[What to produce]
Return the data below exactly, but only from the line containing "# Phân biệt giữa UNIX và Linux" through the line containing "Kernel là thành", with both of those lines included.

Saved entries
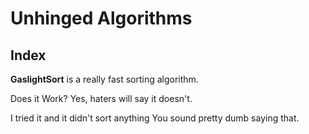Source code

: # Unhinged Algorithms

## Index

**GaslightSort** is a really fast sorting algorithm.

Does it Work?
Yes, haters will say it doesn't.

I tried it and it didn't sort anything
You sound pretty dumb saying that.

==

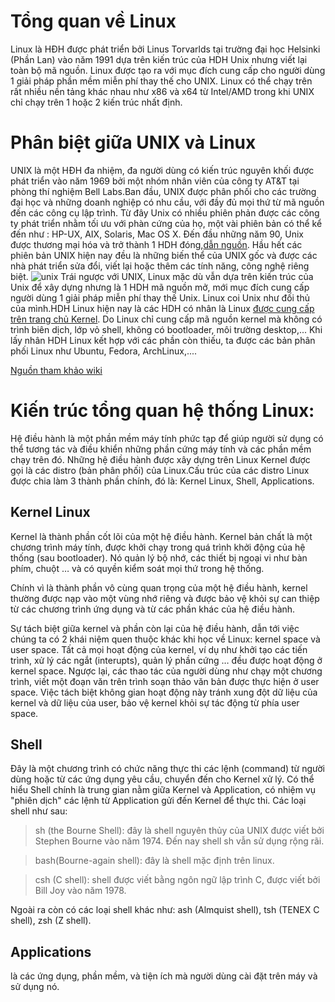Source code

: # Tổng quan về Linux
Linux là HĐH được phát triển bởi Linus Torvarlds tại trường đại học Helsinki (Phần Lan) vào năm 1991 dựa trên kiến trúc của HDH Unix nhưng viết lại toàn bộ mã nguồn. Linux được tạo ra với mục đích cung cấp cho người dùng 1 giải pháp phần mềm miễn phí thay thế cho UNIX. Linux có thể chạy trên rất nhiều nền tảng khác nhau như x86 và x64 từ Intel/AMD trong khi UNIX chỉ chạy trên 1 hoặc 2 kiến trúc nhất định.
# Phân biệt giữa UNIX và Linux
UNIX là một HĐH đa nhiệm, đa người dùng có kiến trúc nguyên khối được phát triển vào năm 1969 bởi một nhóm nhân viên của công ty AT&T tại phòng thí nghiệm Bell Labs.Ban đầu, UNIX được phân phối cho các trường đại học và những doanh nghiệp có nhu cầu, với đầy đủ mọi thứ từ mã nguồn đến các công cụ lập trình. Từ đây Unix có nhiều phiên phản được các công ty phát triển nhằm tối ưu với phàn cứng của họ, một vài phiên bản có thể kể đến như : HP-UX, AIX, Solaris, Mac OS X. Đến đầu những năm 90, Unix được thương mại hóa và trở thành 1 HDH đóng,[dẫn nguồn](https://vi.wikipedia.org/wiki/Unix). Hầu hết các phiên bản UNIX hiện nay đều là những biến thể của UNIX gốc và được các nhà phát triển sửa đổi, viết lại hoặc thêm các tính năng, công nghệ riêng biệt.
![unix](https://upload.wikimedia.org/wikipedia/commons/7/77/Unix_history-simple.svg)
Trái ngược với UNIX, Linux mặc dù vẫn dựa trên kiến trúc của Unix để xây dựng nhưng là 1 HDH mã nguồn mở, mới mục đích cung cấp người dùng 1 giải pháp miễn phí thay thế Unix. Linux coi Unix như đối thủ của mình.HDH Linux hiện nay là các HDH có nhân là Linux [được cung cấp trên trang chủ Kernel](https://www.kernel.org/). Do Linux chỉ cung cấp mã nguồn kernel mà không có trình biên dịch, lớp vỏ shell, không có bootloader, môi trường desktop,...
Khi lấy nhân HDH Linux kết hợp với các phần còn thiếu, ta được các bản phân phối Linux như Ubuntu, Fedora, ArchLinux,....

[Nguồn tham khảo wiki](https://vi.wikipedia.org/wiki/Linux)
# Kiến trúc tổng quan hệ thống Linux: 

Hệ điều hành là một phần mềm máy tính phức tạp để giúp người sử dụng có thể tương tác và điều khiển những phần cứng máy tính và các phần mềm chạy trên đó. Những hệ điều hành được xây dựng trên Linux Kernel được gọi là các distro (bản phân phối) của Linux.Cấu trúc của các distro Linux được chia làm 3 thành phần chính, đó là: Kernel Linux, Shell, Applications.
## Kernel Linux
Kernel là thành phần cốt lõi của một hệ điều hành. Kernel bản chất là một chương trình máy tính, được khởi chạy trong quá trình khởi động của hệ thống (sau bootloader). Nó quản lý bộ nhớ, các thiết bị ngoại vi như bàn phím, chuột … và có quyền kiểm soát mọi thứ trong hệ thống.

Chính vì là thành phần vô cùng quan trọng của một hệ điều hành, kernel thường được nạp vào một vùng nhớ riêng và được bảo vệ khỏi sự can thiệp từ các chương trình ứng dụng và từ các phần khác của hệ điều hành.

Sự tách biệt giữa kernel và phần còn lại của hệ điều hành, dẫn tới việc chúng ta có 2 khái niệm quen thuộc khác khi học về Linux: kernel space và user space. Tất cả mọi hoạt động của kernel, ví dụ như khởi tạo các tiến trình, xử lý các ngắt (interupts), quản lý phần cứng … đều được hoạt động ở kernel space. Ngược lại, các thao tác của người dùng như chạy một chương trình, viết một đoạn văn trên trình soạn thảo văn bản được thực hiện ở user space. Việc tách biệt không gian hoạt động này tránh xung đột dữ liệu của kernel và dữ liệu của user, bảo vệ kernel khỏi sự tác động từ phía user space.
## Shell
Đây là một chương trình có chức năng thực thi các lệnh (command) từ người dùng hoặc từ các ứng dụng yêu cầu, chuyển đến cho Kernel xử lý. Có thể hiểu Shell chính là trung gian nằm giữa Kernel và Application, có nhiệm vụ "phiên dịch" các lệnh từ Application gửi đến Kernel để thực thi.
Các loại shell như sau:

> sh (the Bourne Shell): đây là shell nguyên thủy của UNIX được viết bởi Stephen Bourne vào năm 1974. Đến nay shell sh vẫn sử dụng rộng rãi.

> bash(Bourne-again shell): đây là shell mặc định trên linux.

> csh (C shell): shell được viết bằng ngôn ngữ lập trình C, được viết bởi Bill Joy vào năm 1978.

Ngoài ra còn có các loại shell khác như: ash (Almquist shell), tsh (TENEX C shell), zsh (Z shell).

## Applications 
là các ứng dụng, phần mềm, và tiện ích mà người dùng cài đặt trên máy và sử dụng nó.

==

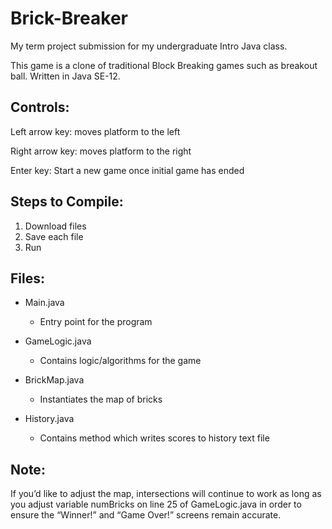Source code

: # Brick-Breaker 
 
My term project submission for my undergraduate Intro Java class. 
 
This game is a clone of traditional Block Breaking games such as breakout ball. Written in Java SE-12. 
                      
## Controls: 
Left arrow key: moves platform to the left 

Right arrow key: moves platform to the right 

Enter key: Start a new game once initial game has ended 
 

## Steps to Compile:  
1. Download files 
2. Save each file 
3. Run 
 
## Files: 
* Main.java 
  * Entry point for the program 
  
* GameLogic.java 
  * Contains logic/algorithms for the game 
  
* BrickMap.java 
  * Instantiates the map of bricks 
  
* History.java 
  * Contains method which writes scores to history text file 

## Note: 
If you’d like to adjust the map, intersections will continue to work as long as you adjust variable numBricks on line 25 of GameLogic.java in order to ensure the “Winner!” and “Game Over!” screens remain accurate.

[Answer to this exercise]
# Phân biệt giữa UNIX và Linux
UNIX là một HĐH đa nhiệm, đa người dùng có kiến trúc nguyên khối được phát triển vào năm 1969 bởi một nhóm nhân viên của công ty AT&T tại phòng thí nghiệm Bell Labs.Ban đầu, UNIX được phân phối cho các trường đại học và những doanh nghiệp có nhu cầu, với đầy đủ mọi thứ từ mã nguồn đến các công cụ lập trình. Từ đây Unix có nhiều phiên phản được các công ty phát triển nhằm tối ưu với phàn cứng của họ, một vài phiên bản có thể kể đến như : HP-UX, AIX, Solaris, Mac OS X. Đến đầu những năm 90, Unix được thương mại hóa và trở thành 1 HDH đóng,[dẫn nguồn](https://vi.wikipedia.org/wiki/Unix). Hầu hết các phiên bản UNIX hiện nay đều là những biến thể của UNIX gốc và được các nhà phát triển sửa đổi, viết lại hoặc thêm các tính năng, công nghệ riêng biệt.
![unix](https://upload.wikimedia.org/wikipedia/commons/7/77/Unix_history-simple.svg)
Trái ngược với UNIX, Linux mặc dù vẫn dựa trên kiến trúc của Unix để xây dựng nhưng là 1 HDH mã nguồn mở, mới mục đích cung cấp người dùng 1 giải pháp miễn phí thay thế Unix. Linux coi Unix như đối thủ của mình.HDH Linux hiện nay là các HDH có nhân là Linux [được cung cấp trên trang chủ Kernel](https://www.kernel.org/). Do Linux chỉ cung cấp mã nguồn kernel mà không có trình biên dịch, lớp vỏ shell, không có bootloader, môi trường desktop,...
Khi lấy nhân HDH Linux kết hợp với các phần còn thiếu, ta được các bản phân phối Linux như Ubuntu, Fedora, ArchLinux,....

[Nguồn tham khảo wiki](https://vi.wikipedia.org/wiki/Linux)
# Kiến trúc tổng quan hệ thống Linux: 

Hệ điều hành là một phần mềm máy tính phức tạp để giúp người sử dụng có thể tương tác và điều khiển những phần cứng máy tính và các phần mềm chạy trên đó. Những hệ điều hành được xây dựng trên Linux Kernel được gọi là các distro (bản phân phối) của Linux.Cấu trúc của các distro Linux được chia làm 3 thành phần chính, đó là: Kernel Linux, Shell, Applications.
## Kernel Linux
Kernel là thành phần cốt lõi của một hệ điều hành. Kernel bản chất là một chương trình máy tính, được khởi chạy trong quá trình khởi động của hệ thống (sau bootloader). Nó quản lý bộ nhớ, các thiết bị ngoại vi như bàn phím, chuột … và có quyền kiểm soát mọi thứ trong hệ thống.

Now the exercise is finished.